Lembaga survei Indonesia kian menjamur, tak terhitung jumlahnya. Terkadang, hasil survei kerap membingungkan pemilih. Sebab, hasilnya dapat berbeda-beda. Bahkan, muncul tudingan bahwa lembaga survei dibayar oleh pihak tertentu yang berkepentingan dalam pilpres. Masyarakat sendiri diharapkan tetap bijak dan tidak terpengaruh terhadap hasil survei.

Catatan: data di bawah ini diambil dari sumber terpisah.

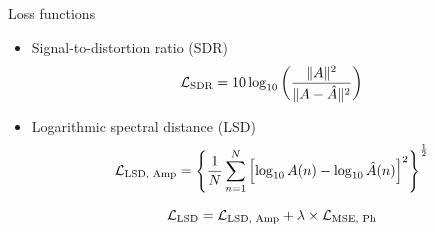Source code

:\documentclass{beamer}
\begin{document}
\begin{frame}[t]{Loss functions}

    \begin{itemize}
        \item Signal-to-distortion ratio (SDR) \cite{roux_sdr_2018}
            \begin{equation}
                \centering
                \mathcal{L}_{\text{SDR}} = 10 \log_{10} \left( \frac{\|A\|^2}{\|A - \hat{A}\|^2} \right)
                \label{sdr equation}
            \end{equation}

        \vspace{1.5\baselineskip}
        
        \item Logarithmic spectral distance (LSD) \cite{braun_consolidated_2020}
            \begin{equation}
                \centering
                \mathcal{L}_{\text{LSD, Amp}} = \left\{ \frac{1}{N} \sum_{n=1}^{N} \left[ \log_{10} A(n) - \log_{10} \hat{A}(n) \right]^2 \right\}^{\frac{1}{2}}
                \label{final lsd equation}
            \end{equation}

            \vspace{0.3\baselineskip}

            \begin{equation}
                \centering
                \mathcal{L}_{\text{LSD}} = \mathcal{L}_{\text{LSD, Amp}} + \lambda \times \mathcal{L}_{\text{MSE, Ph}}
            \end{equation}
    \end{itemize}
    
\end{frame}
\end{document}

Dalam beberapa hari terakhir ini, sejumlah lembaga survei merilis hasil survei mereka terkait elektabilitas pasangan caprescawapres. Sebagian besar hasil itu menempatkan pasangan Joko Widodo (Jokowi) dan Jusuf Kalla (JK) di peringkat satu. Jokowi-JK mengungguli pasangan Prabowo Subianto dan Hatta Rajasa. Lingkaran Survei Indonesia (LSI) Network menyebutkan Jokowi-JK unggul 35,43% dibandingkan Prabowo-Hatta 22,75%. Sementara itu, Soegeng Sarjadi School of Government (SSSG) merilis elektabilitas Jokowi-JK 42,65% dan Prabowo-Hatta 28,35%. Pasangan PrabowoHatta unggul di hasil Survei dan Polling Indonesia (Spin) dengan 44,90% dan Jokowi-JK 40,10%.
Hal menarik dari hasil-hasil survei itu, jumlah pemilih yang belum menentukan pilihan (undecided voters) masih cukup tinggi. Undecided voters berada di angka 30% hingga 40%.
Direktur Eksekutif Soegeng Sarjadi School of Government (SSSG) Fadjroel Rachman berpendapat, publik harus memahami mekanisme kerja lembaga survei, sebelum melakukan kritik. Menurut dia, kerap terdapat pemahaman yang tak utuh jika sekadar menuduh sebuah survei bayaran.
Dia menjelaskan, acuan utama dan terpenting bagi publik dalam menyikapi hasil survei adalah metodologi. Metodologi merupakan alat objektif untuk melaksanakan survei. Sepanjang metodologi dipatuhi, maka pihak mana pun pendana survei takkan bisa memengaruhi hasil.
“Semua lembaga survei, entah yang dibayar atau tidak, tak bisa memengaruhi metodologi yang bersifat objektif. Sepanjang dipatuhi metodologinya, itu tidak ada kaitannya dengan pendana. Apalagi, kalau seperti lembaga kami, yang pendanaan surveinya independen,” kata Fadjroel, di Jakarta, beberapa waktu lalu.
Pengamat politik dari Charta Politika Yunarto Wijaya menyatakan, lembaga survei pasti dibayar ketika melakukan survei. Dia menuturkan, justru akan menjadi “palsu” apabila ada lembaga survei mengaku tak dibayar. Meskipun, dia mengakui ada lembaga yang memang memiliki pendanaan kuat untuk melakukan survei independen.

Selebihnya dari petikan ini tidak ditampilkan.